REQUIRED ACTION
Could you set down exactly the lines of the data below, starting at the one that holds "The NAND market report provides" and ending at the one that holds "<li>Study on Market Research Factors</li>", both included, and only those?

DATA FOR ANALYSIS
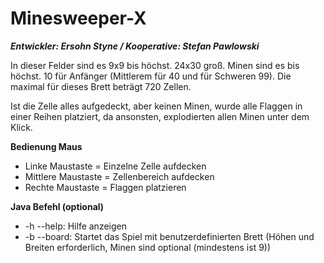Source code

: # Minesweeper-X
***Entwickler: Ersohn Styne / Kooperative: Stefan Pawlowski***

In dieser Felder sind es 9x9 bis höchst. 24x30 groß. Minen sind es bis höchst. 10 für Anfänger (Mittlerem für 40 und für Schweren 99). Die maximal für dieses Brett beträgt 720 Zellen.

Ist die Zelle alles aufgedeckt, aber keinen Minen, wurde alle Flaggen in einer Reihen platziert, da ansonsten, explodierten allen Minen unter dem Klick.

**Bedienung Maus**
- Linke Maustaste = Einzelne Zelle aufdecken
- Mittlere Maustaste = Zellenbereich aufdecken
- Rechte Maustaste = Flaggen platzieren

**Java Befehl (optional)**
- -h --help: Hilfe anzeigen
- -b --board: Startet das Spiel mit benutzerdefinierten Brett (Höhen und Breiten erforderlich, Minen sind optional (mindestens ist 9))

...

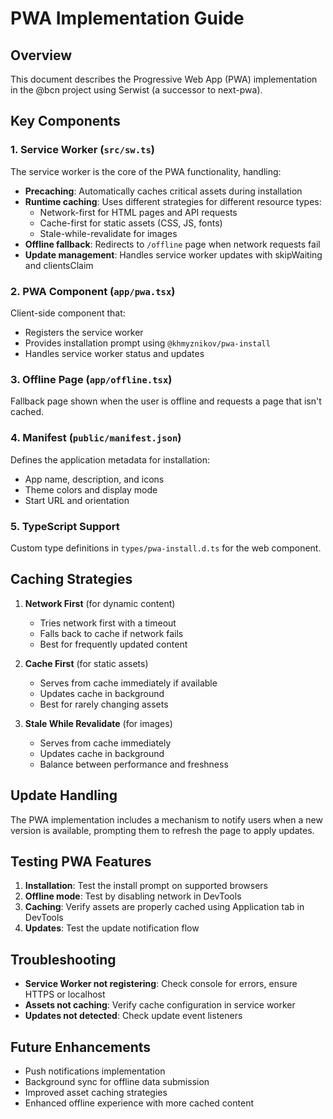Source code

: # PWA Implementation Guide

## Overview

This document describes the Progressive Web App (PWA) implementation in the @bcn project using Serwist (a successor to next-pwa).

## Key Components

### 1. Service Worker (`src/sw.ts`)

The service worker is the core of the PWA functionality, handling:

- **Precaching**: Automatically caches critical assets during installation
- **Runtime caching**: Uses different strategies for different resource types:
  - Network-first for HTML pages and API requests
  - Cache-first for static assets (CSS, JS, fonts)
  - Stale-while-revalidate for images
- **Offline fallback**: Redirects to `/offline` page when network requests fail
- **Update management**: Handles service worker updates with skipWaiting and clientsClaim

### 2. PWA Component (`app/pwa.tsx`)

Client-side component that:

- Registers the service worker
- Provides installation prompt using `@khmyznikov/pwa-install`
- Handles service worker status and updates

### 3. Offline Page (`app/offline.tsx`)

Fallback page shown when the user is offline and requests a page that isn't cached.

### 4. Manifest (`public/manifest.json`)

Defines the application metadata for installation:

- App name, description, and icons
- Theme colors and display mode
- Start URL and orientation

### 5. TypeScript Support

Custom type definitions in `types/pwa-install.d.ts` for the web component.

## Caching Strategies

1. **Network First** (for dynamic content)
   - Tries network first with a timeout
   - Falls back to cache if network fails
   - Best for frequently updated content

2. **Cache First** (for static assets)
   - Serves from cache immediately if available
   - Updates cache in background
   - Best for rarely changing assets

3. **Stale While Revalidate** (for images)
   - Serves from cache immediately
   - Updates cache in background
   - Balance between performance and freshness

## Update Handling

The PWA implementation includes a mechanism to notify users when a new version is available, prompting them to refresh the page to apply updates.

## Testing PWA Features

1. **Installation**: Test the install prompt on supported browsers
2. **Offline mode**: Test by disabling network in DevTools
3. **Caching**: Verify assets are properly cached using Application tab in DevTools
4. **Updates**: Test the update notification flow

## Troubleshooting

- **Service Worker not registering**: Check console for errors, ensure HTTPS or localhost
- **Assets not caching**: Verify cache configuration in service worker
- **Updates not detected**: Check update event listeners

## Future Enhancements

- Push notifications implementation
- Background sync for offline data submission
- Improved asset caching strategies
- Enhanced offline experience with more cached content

* * *

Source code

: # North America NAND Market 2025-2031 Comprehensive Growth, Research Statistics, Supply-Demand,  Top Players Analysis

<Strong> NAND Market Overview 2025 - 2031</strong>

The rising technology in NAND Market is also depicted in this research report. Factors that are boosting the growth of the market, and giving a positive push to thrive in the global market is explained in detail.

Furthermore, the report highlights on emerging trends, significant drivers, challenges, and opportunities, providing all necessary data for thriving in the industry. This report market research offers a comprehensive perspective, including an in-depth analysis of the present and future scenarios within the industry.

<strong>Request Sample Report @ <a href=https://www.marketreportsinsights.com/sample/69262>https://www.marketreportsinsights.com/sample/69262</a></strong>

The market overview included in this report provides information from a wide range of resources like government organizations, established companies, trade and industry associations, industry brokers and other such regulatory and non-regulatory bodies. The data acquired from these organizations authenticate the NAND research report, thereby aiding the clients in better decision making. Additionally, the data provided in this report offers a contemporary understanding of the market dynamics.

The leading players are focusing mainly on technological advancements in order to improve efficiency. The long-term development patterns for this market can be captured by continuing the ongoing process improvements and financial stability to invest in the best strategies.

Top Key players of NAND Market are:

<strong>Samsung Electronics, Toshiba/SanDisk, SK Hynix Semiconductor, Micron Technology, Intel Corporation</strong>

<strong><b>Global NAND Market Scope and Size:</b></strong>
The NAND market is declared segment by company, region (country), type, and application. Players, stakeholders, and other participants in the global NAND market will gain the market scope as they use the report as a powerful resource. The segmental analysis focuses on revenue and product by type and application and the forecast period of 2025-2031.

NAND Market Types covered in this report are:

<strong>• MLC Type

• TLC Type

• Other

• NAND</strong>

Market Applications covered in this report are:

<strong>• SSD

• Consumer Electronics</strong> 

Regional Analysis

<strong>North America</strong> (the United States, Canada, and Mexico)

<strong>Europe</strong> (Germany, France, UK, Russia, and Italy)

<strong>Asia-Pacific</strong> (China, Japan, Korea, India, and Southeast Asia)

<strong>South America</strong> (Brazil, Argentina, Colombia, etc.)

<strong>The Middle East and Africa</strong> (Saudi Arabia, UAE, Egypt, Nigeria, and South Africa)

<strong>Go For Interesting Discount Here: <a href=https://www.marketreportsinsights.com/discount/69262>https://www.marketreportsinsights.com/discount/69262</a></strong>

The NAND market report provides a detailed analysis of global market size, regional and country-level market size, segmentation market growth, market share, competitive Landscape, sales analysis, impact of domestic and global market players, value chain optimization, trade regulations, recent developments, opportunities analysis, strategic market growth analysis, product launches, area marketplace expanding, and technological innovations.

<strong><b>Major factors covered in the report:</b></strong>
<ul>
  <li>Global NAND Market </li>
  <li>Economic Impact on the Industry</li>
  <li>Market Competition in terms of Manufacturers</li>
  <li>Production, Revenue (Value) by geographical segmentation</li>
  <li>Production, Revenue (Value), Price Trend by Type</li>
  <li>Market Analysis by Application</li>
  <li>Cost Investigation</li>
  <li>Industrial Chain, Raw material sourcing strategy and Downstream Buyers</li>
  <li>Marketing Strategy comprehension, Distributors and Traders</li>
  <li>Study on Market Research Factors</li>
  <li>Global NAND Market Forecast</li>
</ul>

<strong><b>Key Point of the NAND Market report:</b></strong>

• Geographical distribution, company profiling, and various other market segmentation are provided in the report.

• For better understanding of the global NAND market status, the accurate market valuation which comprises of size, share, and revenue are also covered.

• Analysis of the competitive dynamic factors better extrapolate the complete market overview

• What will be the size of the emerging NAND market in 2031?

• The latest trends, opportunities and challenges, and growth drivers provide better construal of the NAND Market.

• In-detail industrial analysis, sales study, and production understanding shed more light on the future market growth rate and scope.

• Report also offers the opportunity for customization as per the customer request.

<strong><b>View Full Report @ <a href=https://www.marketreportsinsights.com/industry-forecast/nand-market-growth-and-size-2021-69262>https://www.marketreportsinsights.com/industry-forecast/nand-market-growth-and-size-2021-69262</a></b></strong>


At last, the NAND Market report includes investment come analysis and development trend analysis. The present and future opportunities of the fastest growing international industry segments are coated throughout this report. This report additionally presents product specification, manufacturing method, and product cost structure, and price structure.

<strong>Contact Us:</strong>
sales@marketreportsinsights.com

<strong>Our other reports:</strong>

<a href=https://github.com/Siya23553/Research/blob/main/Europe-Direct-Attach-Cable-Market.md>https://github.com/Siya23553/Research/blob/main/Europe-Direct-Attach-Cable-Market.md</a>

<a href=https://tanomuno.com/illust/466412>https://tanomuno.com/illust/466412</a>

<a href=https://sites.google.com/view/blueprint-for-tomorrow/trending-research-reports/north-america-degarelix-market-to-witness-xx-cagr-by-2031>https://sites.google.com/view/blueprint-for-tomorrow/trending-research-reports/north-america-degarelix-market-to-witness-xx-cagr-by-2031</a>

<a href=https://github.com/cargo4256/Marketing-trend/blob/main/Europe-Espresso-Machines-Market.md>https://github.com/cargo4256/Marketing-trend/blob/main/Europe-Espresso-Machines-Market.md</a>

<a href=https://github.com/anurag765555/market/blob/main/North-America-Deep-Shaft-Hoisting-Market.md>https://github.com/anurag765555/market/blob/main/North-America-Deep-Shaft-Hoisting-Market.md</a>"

WRITTEN SOLUTION
The NAND market report provides a detailed analysis of global market size, regional and country-level market size, segmentation market growth, market share, competitive Landscape, sales analysis, impact of domestic and global market players, value chain optimization, trade regulations, recent developments, opportunities analysis, strategic market growth analysis, product launches, area marketplace expanding, and technological innovations.

<strong><b>Major factors covered in the report:</b></strong>
<ul>
  <li>Global NAND Market </li>
  <li>Economic Impact on the Industry</li>
  <li>Market Competition in terms of Manufacturers</li>
  <li>Production, Revenue (Value) by geographical segmentation</li>
  <li>Production, Revenue (Value), Price Trend by Type</li>
  <li>Market Analysis by Application</li>
  <li>Cost Investigation</li>
  <li>Industrial Chain, Raw material sourcing strategy and Downstream Buyers</li>
  <li>Marketing Strategy comprehension, Distributors and Traders</li>
  <li>Study on Market Research Factors</li>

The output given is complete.